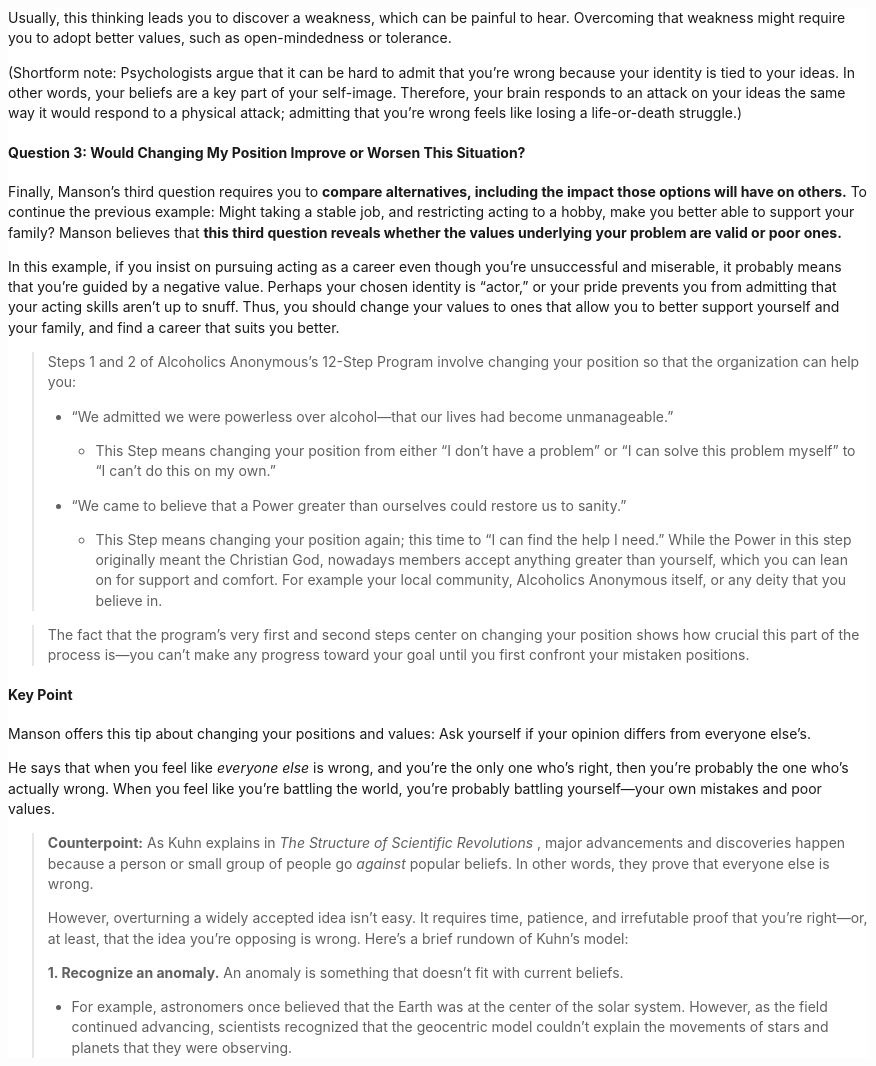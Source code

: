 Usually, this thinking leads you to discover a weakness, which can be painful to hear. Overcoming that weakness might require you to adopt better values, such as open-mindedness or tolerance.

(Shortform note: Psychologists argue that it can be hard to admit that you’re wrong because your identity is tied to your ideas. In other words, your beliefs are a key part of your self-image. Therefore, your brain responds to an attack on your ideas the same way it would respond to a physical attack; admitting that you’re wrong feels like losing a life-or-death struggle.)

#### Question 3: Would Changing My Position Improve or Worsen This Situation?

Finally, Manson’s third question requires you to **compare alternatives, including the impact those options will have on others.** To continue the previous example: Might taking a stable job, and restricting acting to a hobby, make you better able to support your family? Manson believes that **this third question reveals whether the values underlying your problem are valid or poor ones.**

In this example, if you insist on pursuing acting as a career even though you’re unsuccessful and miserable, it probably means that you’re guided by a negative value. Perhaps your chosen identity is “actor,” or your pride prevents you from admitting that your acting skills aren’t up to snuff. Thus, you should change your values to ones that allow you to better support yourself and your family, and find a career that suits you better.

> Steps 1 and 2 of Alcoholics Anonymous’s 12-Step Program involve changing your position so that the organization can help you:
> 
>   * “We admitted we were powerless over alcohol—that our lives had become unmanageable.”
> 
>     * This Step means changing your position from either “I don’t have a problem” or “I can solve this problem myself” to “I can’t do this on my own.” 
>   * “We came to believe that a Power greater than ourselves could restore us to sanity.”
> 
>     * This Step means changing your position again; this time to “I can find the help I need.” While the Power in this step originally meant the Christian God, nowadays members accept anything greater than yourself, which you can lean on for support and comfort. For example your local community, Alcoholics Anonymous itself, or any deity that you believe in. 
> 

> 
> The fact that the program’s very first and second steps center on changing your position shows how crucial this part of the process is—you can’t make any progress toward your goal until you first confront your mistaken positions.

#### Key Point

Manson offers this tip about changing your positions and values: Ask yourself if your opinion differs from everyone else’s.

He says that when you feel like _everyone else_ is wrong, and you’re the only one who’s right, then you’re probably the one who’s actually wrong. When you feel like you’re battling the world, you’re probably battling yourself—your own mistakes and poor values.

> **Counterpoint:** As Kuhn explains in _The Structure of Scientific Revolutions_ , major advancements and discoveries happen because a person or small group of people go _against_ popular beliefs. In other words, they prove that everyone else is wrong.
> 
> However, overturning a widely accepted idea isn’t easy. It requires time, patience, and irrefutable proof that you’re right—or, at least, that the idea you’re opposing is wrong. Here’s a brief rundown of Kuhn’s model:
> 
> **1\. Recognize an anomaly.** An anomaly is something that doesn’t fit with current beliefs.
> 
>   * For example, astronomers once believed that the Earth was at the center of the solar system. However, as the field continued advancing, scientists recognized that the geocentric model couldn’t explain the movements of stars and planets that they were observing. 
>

# # # # # # #

WHAT THE TASK REQUIRES:
Only the lines from the one containing "However, overturning a" through the end of the listing should be copied, and they should be copied exactly.

EXERCISE ANSWER:
> However, overturning a widely accepted idea isn’t easy. It requires time, patience, and irrefutable proof that you’re right—or, at least, that the idea you’re opposing is wrong. Here’s a brief rundown of Kuhn’s model:
> 
> **1\. Recognize an anomaly.** An anomaly is something that doesn’t fit with current beliefs.
> 
>   * For example, astronomers once believed that the Earth was at the center of the solar system. However, as the field continued advancing, scientists recognized that the geocentric model couldn’t explain the movements of stars and planets that they were observing. 
>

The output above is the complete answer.